World Environment Day To Be Celebrated On June 5 With Renewed Pledge

World Environment Day to be celebrated on June 5 with renewed pledge

The World Environment Day (WED) will be celebrated across the world including Azad Jammu Kashmir on Wednesday (June 5) with the renewal of the pledge to continue due individual and collective role to encourage and ensure totally pollution-free environment, being one of the prime stake holders to this task

MIRPUR (UrduPoint / Pakistan Point News - 4th Jun, 2019 ) The World Environment Day (WED) will be celebrated across the world including Azad Jammu Kashmir on Wednesday (June 5) with the renewal of the pledge to continue due individual and collective role to encourage and ensure totally pollution-free environment, being one of the prime stake holders to this task.

"The WED is celebrated every year on 5 June aimed at to raise worldwide awareness and inspire action to protect our environment.

Since it began in 1974, the event has grown to become a global platform for public outreach that is widely celebrated in over 100 countries, Director General Environmental Protection Agency (EPA) AJK Raja Muhammad Razaq Khan said while talking to APP here on Tuesday.

"This year, the WED is coinciding with the end of the holy month of Ramadan and Eidul Fitr", he said and added that a grant ceremony to mark the world environment day in AJK will be hosted in the State's metropolis soon after Eidul Fitr.

"Each World Environment Day is organized around a theme that draws attention to a particularly pressing environmental concern. The theme for 2019 is "Air pollution", Pakistan-based UN Information Centre said in its press release issued on Tuesday.

"It is a call to action to combat one of the greatest environmental challenges of our time. Chosen by this year's host, China, the theme invites us all to consider how we can make changes in our everyday lives to reduce the amount of air pollution we produce and thwart its contribution to global warming and its effects on our own health", it said.

The press released continued that the theme for this year's World Environment Day is air pollution. All around the world -- from mega cities to small villages people are breathing dirty air. An estimated nine out of ten people worldwide are exposed to air pollutants that exceed World Health Organization air quality guidelines. This is lowering life expectancy and damaging economies across the planet.

To improve air quality, we must know our enemy. Deaths and illnesses from air pollution are caused by tiny particles that penetrate our defences every time we fill our lungs.

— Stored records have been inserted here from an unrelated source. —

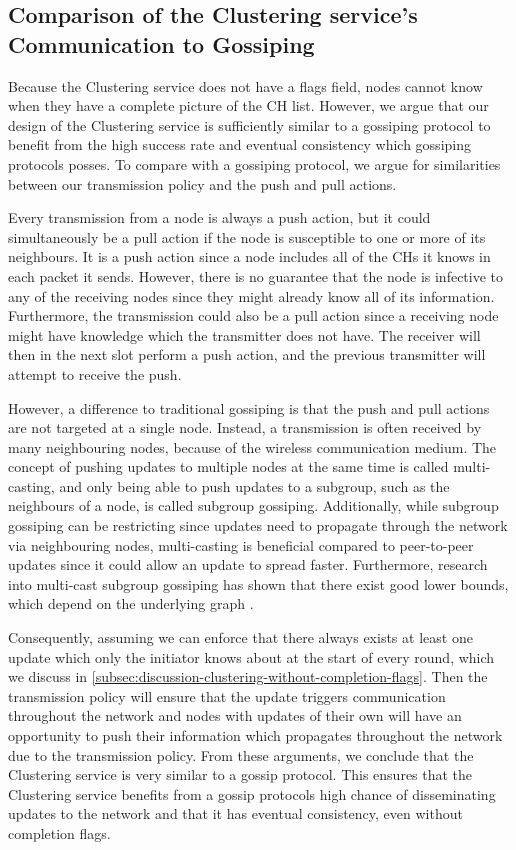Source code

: \subsection{Comparison of the Clustering service's Communication to Gossiping}


\begin{newtext}
Because the Clustering service does not have a flags field, nodes cannot know when they have a complete picture of the CH list. However, we argue that our design of the Clustering service is sufficiently similar to a gossiping protocol to benefit from the high success rate and eventual consistency which gossiping protocols posses. To compare with a gossiping protocol, we argue for similarities between our transmission policy and the push and pull actions.


Every transmission from a node is always a push action, but it could simultaneously be a pull action if the node is susceptible to one or more of its neighbours. It is a push action since a node includes all of the CHs it knows in each packet it sends. However, there is no guarantee that the node is infective to any of the receiving nodes since they might already know all of its information. Furthermore, the transmission could also be a pull action since a receiving node might have knowledge which the transmitter does not have. The receiver will then in the next slot perform a push action, and the previous transmitter will attempt to receive the push.


However, a difference to traditional gossiping is that the push and pull actions are not targeted at a single node. Instead, a transmission is often received by many neighbouring nodes, because of the wireless communication medium. The concept of pushing updates to multiple nodes at the same time is called multi-casting, and only being able to push updates to a subgroup, such as the neighbours of a node, is called subgroup gossiping. Additionally, while subgroup gossiping can be restricting since updates need to propagate through the network via neighbouring nodes, multi-casting is beneficial compared to peer-to-peer updates since it could allow an update to spread faster. Furthermore, research into multi-cast subgroup gossiping has shown that there exist good lower bounds, which depend on the underlying graph \cite{Liestman1984-gossiping-conference-calls}.


Consequently, assuming we can enforce that there always exists at least one update which only the initiator knows about at the start of every round, which we discuss in \cref{subsec:discussion-clustering-without-completion-flags}. Then the transmission policy will ensure that the update triggers communication throughout the network and nodes with updates of their own will have an opportunity to push their information which propagates throughout the network due to the transmission policy. From these arguments, we conclude that the Clustering service is very similar to a gossip protocol. This ensures that the Clustering service benefits from a gossip protocols high chance of disseminating updates to the network and that it has eventual consistency, even without completion flags.
\end{newtext}

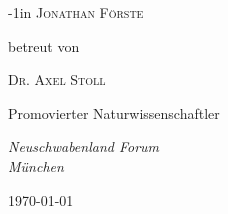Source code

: \begin{titlepage}
\begin{adjustwidth*}{}{-1in}
	{\scshape\Large Jonathan Förste \\} %

	\vspace{10\baselineskip} %
	
	betreut von

	\vspace{0.3\baselineskip} %

	{\scshape\Large Dr. Axel Stoll \\}

	\vspace{0.5\baselineskip}

	Promovierter Naturwissenschaftler

	\vspace{0.5\baselineskip}

	\textit{Neuschwabenland Forum \\ München}	

	\vfill %
	
	
	
	\vspace{0.3\baselineskip} %
	
	\today%
	
\end{adjustwidth*}

\end{titlepage}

These particles come from many sources: the burning of fossil fuels for power and transport; the chemicals and mining industries; the open burning of waste; the burning of forests and fields; and the use of dirty indoor cooking and heating fuels, which are major problems in the developing world.

This polluted air kills some seven million people each year, causes long term health problems, such as asthma, and reduces children's cognitive development.

According to the World Bank, air pollution costs societies more than $5 trillion every year.

Many air pollutants also cause global warming. Black carbon is one such example. Produced by diesel engines, burning trash and dirty cook stoves, it is extremely harmful when inhaled. Reducing emissions of such pollutants will not only improve public health, it could alleviate global warming by up to 0.5 degrees Celsius over the next few decades.

Tackling air pollution therefore presents a double opportunity, as there are many successful initiatives that both clear the air and reduce greenhouse gas emissions, such as phasing out coal-fired power plants and promoting less polluting industry, transport and domestic fuels. With investments in renewable energy sources outstripping those in fossil fuels every year, the rise of clean energy is helping globally. Cleaner transport is also growing around the world.

It is in such initiatives, designed to improve air quality and fight climate change, that hope lies. I urge everyone attending the Climate Action Summit that I am convening in September to draw motivation from such examples. There is no reason why the international community cannot act. Precedent exists in the Montreal Protocol. Scientists identified a grave threat to public and planetary health, and governments and businesses acted to successfully protect the ozone layer.

Today, we face an equally urgent crisis. It is time to act decisively. My message to governments is clear: tax pollution; end fossil fuel subsidies; and stop building new coal plants. We need a green economy not a grey economy, Antanio Guterres Secretary-General of the United Nations.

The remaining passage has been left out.